9. Chapter Nine
Chapter Nine
Susie
“Do you think Adam is hot, too?”
My pulse races as Josh’s words play on repeat. For a moment, I thought he was watching Adam and me talking at the stadium, but that wasn’t it at all. He’s jealous because he thought Brie was into Adam.
Another laugh racks my body, and I wrap my arm around my stomach, wiping tears from my eyes. I’ve been watching this back-and-forth between Josh and Brie for years. I don’t understand how they are entirely oblivious to their feelings for each other.
There isn’t one person in Pleasant Hollow who doesn’t see it…well technically that’s not true. There are two people.
I shake my head and chuckle, then skip up the front steps and shove my key in the lock.
As I turn the doorknob, I recall Adam strolling through the locker room exit. The glint in his eyes when his gaze met mine. Heat ran through me, and he took my breath away when he ran his hand through his hair.
Do I think Adam Daniels is hot? Yes, big brother. I do. I really, really do.
Adam Daniels is more than hot. He’s the main male character poster child for romance authors like me. I don’t mean just his looks, though him being easy on the eyes is a plus. But for all the other things I’ve learned. He likes to read—possibly romance novels, and he’s someone I can talk to for hours.
The romantic in me can’t help but swoon—while the author in me can’t help but want him as my next book boyfriend.
I’m an Adam Daniels fangirl. What can I say?
I could’ve talked to him all night if Josh had not interrupted our conversation at Thanks-A-Latte.
Today is the first time we’ve done more than just a wave hello or goodbye since that conversation; I can only guess the reason is Josh.
I push the door open more forcefully than usual and hang my purse and jacket on the coat rack. I stomp into the kitchen, throw open the fridge and grab a cold water hoping to extinguish the warmth that’s making its way through my body.
Gulping almost the entire bottle, I wonder if I should take this restless energy and use it as inspiration to try and write a few chapters.
A buzz comes from my pocket, and I slide out my phone to see a notification from Chase.
A smile creeps across my face—the other half of my ‘perfect’ dream man. I slam my palm to my forehead and let out a groan.
“What is happening to me? First, I can’t find a man who captures my interest. Now I’ve found two that I can’t have.” I throw myself down on the couch, grab a pillow, and cover my face, letting out a scream. “Maybe I need to have my head examined.”
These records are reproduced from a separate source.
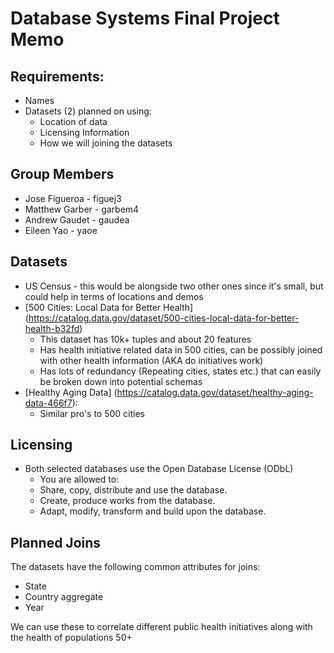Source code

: # Database Systems Final Project Memo
## Requirements:
 * Names
 * Datasets (2) planned on using:
   * Location of data
   * Licensing Information
   * How we will joining the datasets


 ## Group Members
  * Jose Figueroa  - figuej3
  * Matthew Garber - garbem4
  * Andrew Gaudet  - gaudea
  * Eileen Yao     - yaoe
 
## Datasets

  * US Census - this would be alongside two other ones since it's small, but could help in terms of locations and demos
  * [500 Cities: Local Data for Better Health] (https://catalog.data.gov/dataset/500-cities-local-data-for-better-health-b32fd)
    * This dataset has 10k+ tuples and about 20 features
    * Has health initiative related data in 500 cities, can be possibly joined with other health information 
    (AKA do initiatives work)
    * Has lots of redundancy (Repeating cities, states etc.) that can easily be broken down into potential schemas
  * [Healthy Aging Data] (https://catalog.data.gov/dataset/healthy-aging-data-466f7):
    * Similar pro's to 500 cities

## Licensing
  * Both selected databases use the Open Database License (ODbL)
    * You are allowed to:
    * Share, copy, distribute and use the database.
    * Create, produce works from the database.
    * Adapt, modify, transform and build upon the database.
    
## Planned Joins

The datasets have the following common attributes for joins:
 * State
 * Country aggregate
 * Year

We can use these to correlate different public health initiatives along with the health of populations 50+

 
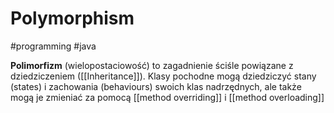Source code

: # Polymorphism
#programming #java 

**Polimorfizm** (wielopostaciowość) to zagadnienie ściśle powiązane z dziedziczeniem ([[Inheritance]]). Klasy pochodne mogą dziedziczyć stany (states) i zachowania (behaviours) swoich klas nadrzędnych, ale także mogą je zmieniać
za pomocą [[method overriding]] i [[method overloading]]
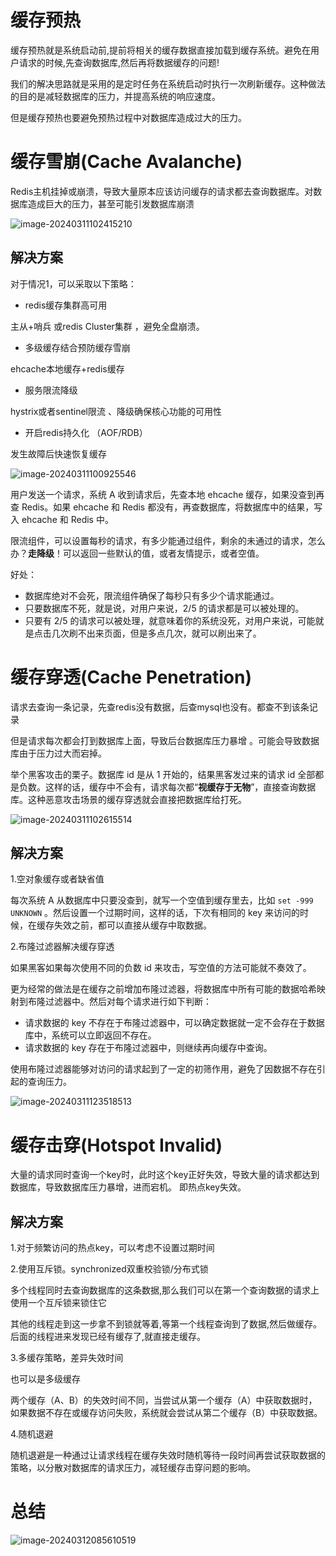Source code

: # 缓存预热

缓存预热就是系统启动前,提前将相关的缓存数据直接加载到缓存系统。避免在用户请求的时候,先查询数据库,然后再将数据缓存的问题! 

我们的解决思路就是采用的是定时任务在系统启动时执行一次刷新缓存。这种做法的目的是减轻数据库的压力，并提高系统的响应速度。

但是缓存预热也要避免预热过程中对数据库造成过大的压力。

# 缓存雪崩(Cache Avalanche)

Redis主机挂掉或崩溃，导致大量原本应该访问缓存的请求都去查询数据库。对数据库造成巨大的压力，甚至可能引发数据库崩溃

![image-20240311102415210](https://gitee.com/dongguo4812_admin/image/raw/master/image/202403111024420.png)

## 解决方案

对于情况1，可以采取以下策略：

- redis缓存集群高可用

主从+哨兵 或redis Cluster集群 ，避免全盘崩溃。

- 多级缓存结合预防缓存雪崩

ehcache本地缓存+redis缓存

- 服务限流降级

hystrix或者sentinel限流 、降级确保核心功能的可用性

- 开启redis持久化 （AOF/RDB）

发生故障后快速恢复缓存

![image-20240311100925546](https://gitee.com/dongguo4812_admin/image/raw/master/image/202403111009994.png)

用户发送一个请求，系统 A 收到请求后，先查本地 ehcache 缓存，如果没查到再查 Redis。如果 ehcache 和 Redis 都没有，再查数据库，将数据库中的结果，写入 ehcache 和 Redis 中。

限流组件，可以设置每秒的请求，有多少能通过组件，剩余的未通过的请求，怎么办？**走降级**！可以返回一些默认的值，或者友情提示，或者空值。

好处：

- 数据库绝对不会死，限流组件确保了每秒只有多少个请求能通过。
- 只要数据库不死，就是说，对用户来说，2/5 的请求都是可以被处理的。
- 只要有 2/5 的请求可以被处理，就意味着你的系统没死，对用户来说，可能就是点击几次刷不出来页面，但是多点几次，就可以刷出来了。



# 缓存穿透(Cache Penetration)

请求去查询一条记录，先查redis没有数据，后查mysql也没有。都查不到该条记录

但是请求每次都会打到数据库上面，导致后台数据库压力暴增 。可能会导致数据库由于压力过大而宕掉。



举个黑客攻击的栗子。数据库 id 是从 1 开始的，结果黑客发过来的请求 id 全部都是负数。这样的话，缓存中不会有，请求每次都“**视缓存于无物**”，直接查询数据库。这种恶意攻击场景的缓存穿透就会直接把数据库给打死。

![image-20240311102615514](https://gitee.com/dongguo4812_admin/image/raw/master/image/202403111026682.png)

## 解决方案

1.空对象缓存或者缺省值

每次系统 A 从数据库中只要没查到，就写一个空值到缓存里去，比如 `set -999 UNKNOWN` 。然后设置一个过期时间，这样的话，下次有相同的 key 来访问的时候，在缓存失效之前，都可以直接从缓存中取数据。

2.布隆过滤器解决缓存穿透

如果黑客如果每次使用不同的负数 id 来攻击，写空值的方法可能就不奏效了。

更为经常的做法是在缓存之前增加布隆过滤器，将数据库中所有可能的数据哈希映射到布隆过滤器中。然后对每个请求进行如下判断：

- 请求数据的 key 不存在于布隆过滤器中，可以确定数据就一定不会存在于数据库中，系统可以立即返回不存在。
- 请求数据的 key 存在于布隆过滤器中，则继续再向缓存中查询。

使用布隆过滤器能够对访问的请求起到了一定的初筛作用，避免了因数据不存在引起的查询压力。

![image-20240311123518513](https://gitee.com/dongguo4812_admin/image/raw/master/image/202403111236668.png)

# 缓存击穿(Hotspot Invalid)

大量的请求同时查询一个key时，此时这个key正好失效，导致大量的请求都达到数据库，导致数据库压力暴增，进而宕机。  即热点key失效。



## 解决方案

1.对于频繁访问的热点key，可以考虑不设置过期时间

2.使用互斥锁。synchronized双重校验锁/分布式锁

多个线程同时去查询数据库的这条数据,那么我们可以在第一个查询数据的请求上使用一个互斥锁来锁住它

其他的线程走到这一步拿不到锁就等着,等第一个线程查询到了数据,然后做缓存。后面的线程进来发现已经有缓存了,就直接走缓存。

3.多缓存策略，差异失效时间

也可以是多级缓存

两个缓存（A、B）的失效时间不同，当尝试从第一个缓存（A）中获取数据时，如果数据不存在或缓存访问失败，系统就会尝试从第二个缓存（B）中获取数据。

4.随机退避

随机退避是一种通过让请求线程在缓存失效时随机等待一段时间再尝试获取数据的策略，以分散对数据库的请求压力，减轻缓存击穿问题的影响。

# 总结

![image-20240312085610519](https://gitee.com/dongguo4812_admin/image/raw/master/image/202403120856873.png)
I blow out a big breath and open his message.
PullTheLine: Hey Amelia.
“Hey, Amelia?” My brows draw together, and I can’t help but wonder what that’s about. Our conversations are pretty informal, and this greeting immediately puts me on guard.
NotJOsSis: Hey, Chase. What’s up?
My mouth feels like I swallowed cotton, and my heart is pounding so fast that I can feel the beat throughout my body.
Why am I so nervous?
PullTheLine: I have to admit something…
I gulp the last of my water and take a deep breath. My heart now lodged in my throat.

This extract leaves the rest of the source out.